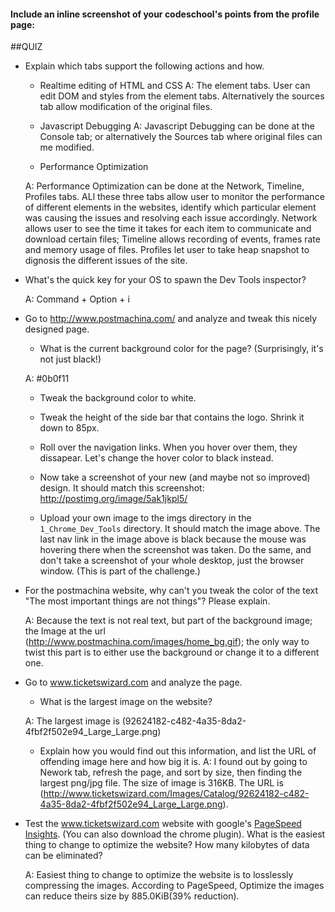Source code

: #### Include an inline screenshot of your codeschool's points from the profile page:

<!-- Modify the Markdown to include your answers. Don't delete the questions! -->

##QUIZ
* Explain which tabs support the following actions and how.
  * Realtime editing of HTML and CSS 
  A: The element tabs. User can edit DOM and styles from the element tabs. Alternatively the sources tab allow modification of the original files.

  * Javascript Debugging
  A: Javascript Debugging can be done at the Console tab; or alternatively the Sources tab where original files can me modified. 

  * Performance Optimization 
  
  A: Performance Optimization can be done at the Network, Timeline, Profiles tabs. ALl these three tabs allow user to monitor the performance of different elements in the websites, identify which particular element was causing the issues and resolving each issue accordingly. 
  Network allows user to see the time it takes for each item to communicate and download certain files; Timeline allows recording of events, frames rate and memory usage of files. Profiles let user to take heap snapshot to dignosis the different issues of the site.

* What's the quick key for your OS to spawn the Dev Tools inspector?
  
  A: Command + Option + i

* Go to http://www.postmachina.com/ and analyze and tweak this nicely designed page.
  * What is the current background color for the page?  (Surprisingly, it's not just black!)
  
  A: #0b0f11

  * Tweak the background color to white.

  * Tweak the height of the side bar that contains the logo.  Shrink it down to 85px.

  * Roll over the navigation links.  When you hover over them, they dissapear.  Let's change the hover color to black instead.

  * Now take a screenshot of your new (and maybe not so improved) design.  It should match this screenshot: http://postimg.org/image/5ak1jkpl5/

  * Upload your own image to the imgs directory in the `1_Chrome_Dev_Tools` directory.  It should match the image above. The last nav link in the image above is black because the mouse was hovering there when the screenshot was taken. Do the same, and don't take a screenshot of your whole desktop, just the browser window. (This is part of the challenge.)

* For the postmachina website, why can't you tweak the color of the text "The most important things are not things"?  Please explain.
  
  A: Because the text is not real text, but part of the background image; the Image at the url (http://www.postmachina.com/images/home_bg.gif); the only way to twist this part is to either use the background or change it to a different one.

* Go to www.ticketswizard.com and analyze the page.  
  * What is the largest image on the website? 
  
  A: The largest image is (92624182-c482-4a35-8da2-4fbf2f502e94_Large_Large.png)
  * Explain how you would find out this information, and list the URL of offending image here and how big it is.
  A: I found out by going to Nework tab, refresh the page, and sort by size, then finding the largest png/jpg file. The size of image is 316KB.  The URL is (http://www.ticketswizard.com/Images/Catalog/92624182-c482-4a35-8da2-4fbf2f502e94_Large_Large.png).

* Test the www.ticketswizard.com website with google's [PageSpeed Insights](http://www.ticketswizard.com/).  (You can also download the chrome plugin).  What is the easiest thing to change to optimize the website?  How many kilobytes of data can be eliminated?
  
  A: Easiest thing to change to optimize the website is to losslessly compressing the images. According to PageSpeed, Optimize the images can reduce theirs size by 885.0KiB(39% reduction).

* * * *

## [Activity]
Your answer must be the lines from the one that contains "can be eliminated?" through the last line of the entries above, copied exactly, with no other lines.

## [Result for this task]
* Test the www.ticketswizard.com website with google's [PageSpeed Insights](http://www.ticketswizard.com/).  (You can also download the chrome plugin).  What is the easiest thing to change to optimize the website?  How many kilobytes of data can be eliminated?
  
  A: Easiest thing to change to optimize the website is to losslessly compressing the images. According to PageSpeed, Optimize the images can reduce theirs size by 885.0KiB(39% reduction).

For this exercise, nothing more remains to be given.